Song Meaning
The lyrics paint a stark portrait of a figure known as the "Giant of Illinois," whose demise is attributed to something as seemingly minor as a blister on his toe. This initial image sets a tone of unexpected fragility, contrasting with the grand title. The narrator's final walk through the first winter's snow, feeding a lone dove while oblivious to his own bleeding foot, underscores a profound disconnect from physical reality, hinting at a deeper internal struggle or a life lived in a state of detachment.
The central tension emerges from the juxtaposition of external grandeur and internal decay, or perhaps a spiritual ascent. As the Giant succumbs to pain, his surroundings transform: his bedroom walls glow, and he experiences a sensation of floating upwards through the snow. This hallucinatory or transcendent state is further emphasized by the recurring image of the sky as a woman's arms, suggesting a yearning for embrace or a return to a primal, comforting source.

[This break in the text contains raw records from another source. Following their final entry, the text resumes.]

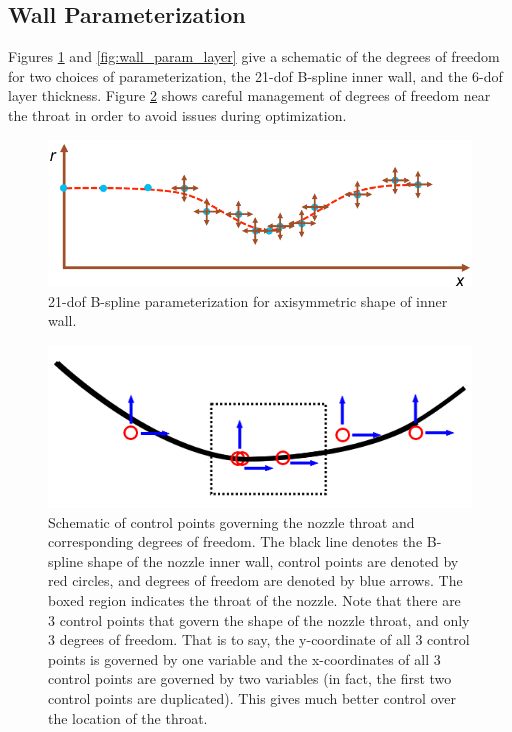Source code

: \documentclass{article}
\begin{document}
\subsection{Wall Parameterization}

Figures \ref{fig:wall_param_bspline} and \ref{fig:wall_param_layer} give a schematic of the degrees of freedom for two choices of parameterization, the 21-dof B-spline inner wall, and the 6-dof layer thickness. Figure \ref{fig:throatDofs} shows careful management of degrees of freedom near the throat in order to avoid issues during optimization.

\begin{figure}
\caption{21-dof B-spline parameterization for axisymmetric shape of inner wall.}
\label{fig:wall_param_bspline}
\begin{center}
\includegraphics[scale=0.4]{figs/bspline_parameterization.png}
\end{center}
\end{figure}

\begin{figure}
\caption{Schematic of control points governing the nozzle throat and corresponding degrees of freedom. The black line denotes the B-spline shape of the nozzle inner wall, control points are denoted by red circles, and degrees of freedom are denoted by blue arrows. The boxed region indicates the throat of the nozzle. Note that there are 3 control points that govern the shape of the nozzle throat, and only 3 degrees of freedom. That is to say, the y-coordinate of all 3 control points is governed by one variable and the x-coordinates of all 3 control points are governed by two variables (in fact, the first two control points are duplicated). This gives much better control over the location of the throat.}
\label{fig:throatDofs}
\begin{center}
\includegraphics[scale=0.5]{figs/throat_area_control_points.png}
\end{center}
\end{figure}
\end{document}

The second verse introduces a disturbing memory from the Giant's past, involving a boy with a clubfoot and a shared act of cruelty towards a sleeping swan. This flashback, occurring after a day of indulgence with chocolate and lemonade, reveals a darker undercurrent to the Giant's experiences. The phrase "underneath it all the giant was afraid" suggests that this past violence, or the guilt associated with it, has been a persistent, buried fear, now surfacing as his life fades.
Ultimately, the effectiveness of these lyrics lies in their unsettling blend of the mundane and the sublime, the cruel and the comforting. The seemingly insignificant cause of death, the surreal visions of ascent, and the buried memory of violence combine to create a complex emotional landscape. The repeated image of the sky as a woman's arms offers a final, ambiguous solace, leaving the listener to ponder whether the Giant's end is a tragic fall or a release into an longed-for embrace.